Sin quererlo, Jace pensó en Hodge. De vivir él aún allí, la chimenea estaría encendida, y las lámparas de gas también, proyectando tamizados charcos de luz dorada sobre el suelo de parquet. El mismo Hodge estaría repantigado en un sillón junto al fuego, con Hugo en un hombro, un libro apoyado a su lado...

Pero sí había alguien en el viejo sillón de Hodge. Un alguien delgado y gris que se alzó del asiento, desenroscándose con la misma gracilidad que la cobra de un encantador de serpientes, y se volvió hacia él con una sonrisa fría.

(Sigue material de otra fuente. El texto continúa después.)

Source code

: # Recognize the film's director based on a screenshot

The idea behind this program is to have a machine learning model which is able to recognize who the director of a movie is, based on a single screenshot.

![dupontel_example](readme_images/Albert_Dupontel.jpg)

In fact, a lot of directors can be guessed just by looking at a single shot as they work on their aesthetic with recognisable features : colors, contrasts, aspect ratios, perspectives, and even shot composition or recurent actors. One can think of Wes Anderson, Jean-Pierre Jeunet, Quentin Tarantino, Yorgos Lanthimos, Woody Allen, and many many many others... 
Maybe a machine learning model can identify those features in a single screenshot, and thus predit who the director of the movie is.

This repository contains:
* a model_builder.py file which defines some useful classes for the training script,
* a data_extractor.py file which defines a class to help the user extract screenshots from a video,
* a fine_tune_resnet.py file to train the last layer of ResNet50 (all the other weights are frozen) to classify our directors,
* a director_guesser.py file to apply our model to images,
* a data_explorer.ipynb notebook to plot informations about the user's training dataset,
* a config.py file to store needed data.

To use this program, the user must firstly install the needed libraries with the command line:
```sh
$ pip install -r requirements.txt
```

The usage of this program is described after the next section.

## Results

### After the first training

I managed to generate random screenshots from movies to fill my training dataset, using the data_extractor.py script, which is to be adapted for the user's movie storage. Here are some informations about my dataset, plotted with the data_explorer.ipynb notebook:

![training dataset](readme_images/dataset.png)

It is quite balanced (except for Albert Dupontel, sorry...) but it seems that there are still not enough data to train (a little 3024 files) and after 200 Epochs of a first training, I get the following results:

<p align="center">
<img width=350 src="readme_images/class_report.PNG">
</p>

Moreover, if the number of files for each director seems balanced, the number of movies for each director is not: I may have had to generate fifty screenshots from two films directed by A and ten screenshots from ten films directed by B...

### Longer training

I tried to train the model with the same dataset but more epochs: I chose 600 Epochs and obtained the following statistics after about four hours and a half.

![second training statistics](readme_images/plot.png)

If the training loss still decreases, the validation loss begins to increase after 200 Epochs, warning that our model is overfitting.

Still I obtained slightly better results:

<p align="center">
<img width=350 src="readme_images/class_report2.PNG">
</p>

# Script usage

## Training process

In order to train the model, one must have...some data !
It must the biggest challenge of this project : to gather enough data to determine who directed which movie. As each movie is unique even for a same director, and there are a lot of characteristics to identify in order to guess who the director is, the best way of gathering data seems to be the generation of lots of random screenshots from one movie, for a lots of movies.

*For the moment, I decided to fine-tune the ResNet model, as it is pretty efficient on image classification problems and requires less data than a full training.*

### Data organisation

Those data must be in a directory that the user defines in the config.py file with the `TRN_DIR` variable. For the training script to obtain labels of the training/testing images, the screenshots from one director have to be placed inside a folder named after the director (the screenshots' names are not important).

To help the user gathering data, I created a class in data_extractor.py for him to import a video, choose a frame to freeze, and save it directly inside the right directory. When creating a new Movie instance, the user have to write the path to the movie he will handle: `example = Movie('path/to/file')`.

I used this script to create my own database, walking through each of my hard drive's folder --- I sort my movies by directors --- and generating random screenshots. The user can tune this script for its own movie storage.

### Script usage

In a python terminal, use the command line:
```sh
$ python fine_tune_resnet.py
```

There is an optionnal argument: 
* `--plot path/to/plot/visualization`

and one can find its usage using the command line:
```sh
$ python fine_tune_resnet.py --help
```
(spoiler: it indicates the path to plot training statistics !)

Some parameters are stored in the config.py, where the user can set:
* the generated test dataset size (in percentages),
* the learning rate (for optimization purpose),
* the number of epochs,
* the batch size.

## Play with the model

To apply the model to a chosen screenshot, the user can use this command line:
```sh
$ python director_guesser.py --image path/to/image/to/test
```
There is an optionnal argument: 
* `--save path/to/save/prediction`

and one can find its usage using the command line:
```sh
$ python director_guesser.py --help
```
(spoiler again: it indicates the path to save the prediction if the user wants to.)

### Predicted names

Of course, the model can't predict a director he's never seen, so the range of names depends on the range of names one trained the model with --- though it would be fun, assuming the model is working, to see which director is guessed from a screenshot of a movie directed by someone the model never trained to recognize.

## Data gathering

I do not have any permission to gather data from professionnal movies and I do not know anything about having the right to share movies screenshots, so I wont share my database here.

Era una mujer. Vestía una larga y anticuada capa gris oscuro que descendía hasta la parte superior de sus botas. Debajo llevaba un traje entallado color negro pizarra con un cuello mandarín, cuyas almidonadas puntas le presionaban el cuello. El cabello era de una especie de rubio pálido incoloro, firmemente recogido hacia atrás con pinzas, y los ojos eran inflexibles esquirlas grises. Jace pudo sentirlos, como el contacto con agua helada, cuando la mirada de la mujer pasó de los vaqueros mugrientos y salpicados de lodo al rostro magullado, a los ojos, y se quedó fija allí.